Objectives: Endothelial Per-ARNT-Sim (PAS) domain protein-1 (EPAS-1)/hypoxia-inducible factor (HIF)-2alpha is a recently identified, endothelial-specific, hypoxia-induced transcription factor and is reputed to have an important role in tumor angiogenesis and tumor progression. Only a few studies have reported on the clinical correlation with grade, stage, necrosis, and microvessel density in transitional cell carcinoma of the bladder. In vitro studies have reported no concordance of EPAS-1/HIF-2alpha mRNA and protein expression. We sought to elucidate these two issues.

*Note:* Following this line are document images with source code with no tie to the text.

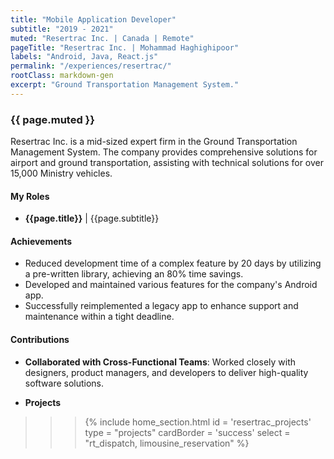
 ```yaml
---
title: "Mobile Application Developer"
subtitle: "2019 - 2021"
muted: "Resertrac Inc. | Canada | Remote"
pageTitle: "Resertrac Inc. | Mohammad Haghighipoor" 
labels: "Android, Java, React.js"
permalink: "/experiences/resertrac/"
rootClass: markdown-gen
excerpt: "Ground Transportation Management System."
---
```


### {{ page.muted }}
Resertrac Inc. is a mid-sized expert firm in the Ground Transportation Management System. The company provides comprehensive solutions for airport and ground transportation, assisting with technical solutions for over 15,000 Ministry vehicles.


#### My Roles
- **{{page.title}}** &#124; {{page.subtitle}}


#### Achievements

- Reduced development time of a complex feature by 20 days by utilizing a pre-written library, achieving an 80% time savings.
- Developed and maintained various features for the company's Android app.
- Successfully reimplemented a legacy app to enhance support and maintenance within a tight deadline.


#### Contributions
- **Collaborated with Cross-Functional Teams**: Worked closely with designers, product managers, and developers to deliver high-quality software solutions.

- **Projects**
>>> {% include home_section.html 
        id = 'resertrac_projects'
        type = "projects"
        cardBorder = 'success'
        select = "rt_dispatch, limousine_reservation"
    %}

Methods: Surgical specimens from 110 patients with transitional cell carcinoma comprised the study, including 51 from radical cystectomy and 59 from transurethral resection of bladder tumor. Immunohistochemistry and in situ hybridization were performed with antibodies against EPAS-1/HIF-2alpha, CD31, and a human EPAS-1/HIF-2alpha cDNA subclone probe.
Results: EPAS-1/HIF-2alpha protein expression was found almost exclusively in high-grade and high-stage tumors (P <0.0001). EPAS-1/HIF-2alpha mRNA expression was detectable only in high-grade (grade 3) and high-stage (pT3a or greater) cases with positive EPAS-1/HIF-2alpha protein expression (P = 0.0017). The presence of necrosis correlated with EPAS-1/HIF-2alpha expression, tumor grade, and tumor stage (P <0.0001). Microvessel density was much lower in invasive, larger tumor nodules in EPAS-1/HIF-2alpha-positive cases than in the negative cases (P <0.0001).
Conclusions: EPAS-1/HIF-2alpha protein and mRNA levels correlate with higher grade and advanced bladder transitional cell carcinoma. In lower stage cases, no concordance was found between transcription and translation of EPAS-1/HIF-2alpha gene expression. Because EPAS-1/HIF-2alpha mRNA is only detectable in highly invasive cancer cases, it may serve as a therapeutic target (eg, by an antisense mRNA approach) for bladder cancer.